Still, the separation took a toll on her.
“I was so angry. I was so depressed. I would come from work and just stare at my TV just hours until I snap out of it and it’s 11 o’clock,” she said. “That was my daily routine this whole year.”
School closures and the lack of child care aren’t the only two things restricting women’s return to the workforce. Career experts like Dempsey from Dress for Success say many women also struggle with a lack of resources needed to do things like work remotely during the pandemic.
“A lot of our clients don’t necessarily have home office setups and for women who used to rely on places like libraries and community centers for their primary access to technology, they may be really having to increase their wifi capability in their home,” she said.
Women who lost jobs in the leisure and hospitality industries have limited options, if they want to return to that sector. Oregon Employment Department data show the number of leisure and hospitality jobs in the state in April 2021 is down about 19% from February 2020.
Dempsey said women she’s spoken to are also afraid to go back to an industry where workplaces might open and close again as risk levels throughout the state change.
“If you’re 50 years old and you’ve worked in the restaurant industry your whole life… to not only lose your job, which is always going to be devastating, but to not know when that industry is even going to be hiring again, is a really scary prospect,” she said.
Dempsey said she’s also seeing women in their 50s who were laid off from jobs they’ve held for over a decade. She said figuring out how to apply for and get jobs right now can be scary for them.

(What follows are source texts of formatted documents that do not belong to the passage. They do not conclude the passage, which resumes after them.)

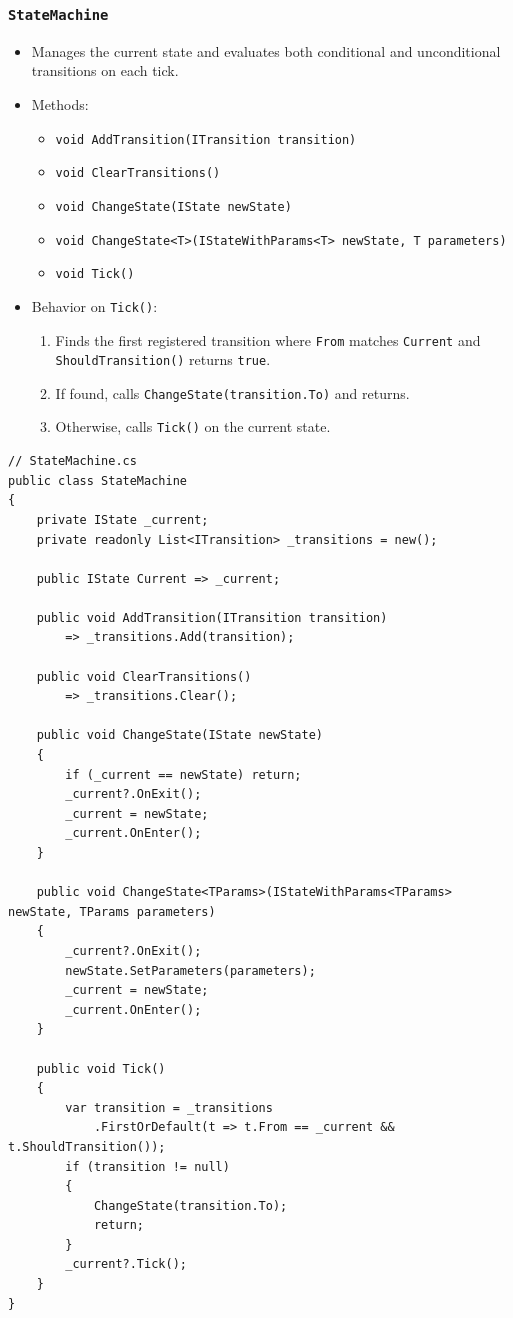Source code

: \subsubsection{\texttt{StateMachine}}
\begin{itemize}
  \item Manages the current state and evaluates both conditional and unconditional transitions on each tick.
  \item Methods:
    \begin{itemize}
      \item \verb|void AddTransition(ITransition transition)|  
      \item \verb|void ClearTransitions()|  
      \item \verb|void ChangeState(IState newState)|  
      \item \verb|void ChangeState<T>(IStateWithParams<T> newState, T parameters)|  
      \item \verb|void Tick()|
    \end{itemize}
  \item Behavior on \verb|Tick()|:
    \begin{enumerate}
      \item Finds the first registered transition where \verb|From| matches \verb|Current| and \verb|ShouldTransition()| returns \texttt{true}.
      \item If found, calls \verb|ChangeState(transition.To)| and returns.
      \item Otherwise, calls \verb|Tick()| on the current state.
    \end{enumerate}
\end{itemize}

\begin{verbatim}
// StateMachine.cs
public class StateMachine
{
    private IState _current;
    private readonly List<ITransition> _transitions = new();

    public IState Current => _current;

    public void AddTransition(ITransition transition) 
        => _transitions.Add(transition);

    public void ClearTransitions() 
        => _transitions.Clear();

    public void ChangeState(IState newState)
    {
        if (_current == newState) return;
        _current?.OnExit();
        _current = newState;
        _current.OnEnter();
    }

    public void ChangeState<TParams>(IStateWithParams<TParams> newState, TParams parameters)
    {
        _current?.OnExit();
        newState.SetParameters(parameters);
        _current = newState;
        _current.OnEnter();
    }

    public void Tick()
    {
        var transition = _transitions
            .FirstOrDefault(t => t.From == _current && t.ShouldTransition());
        if (transition != null)
        {
            ChangeState(transition.To);
            return;
        }
        _current?.Tick();
    }
}
\end{verbatim}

She’s also noticed that women are looking for jobs with more flexibility. If their kids do go back to day care or school, moms say there’s always the chance their child will have a runny nose one day and will be expected to stay home and quarantine.
While women’s job losses might be on the forefront of people’s minds right now, Dempsey fears women’s careers could see the effects of this pandemic long after it’s over.
“There are a lot of challenges,” she said. “It’s going to take all of us to make sure women don’t lose ground as a result of this economic recession.”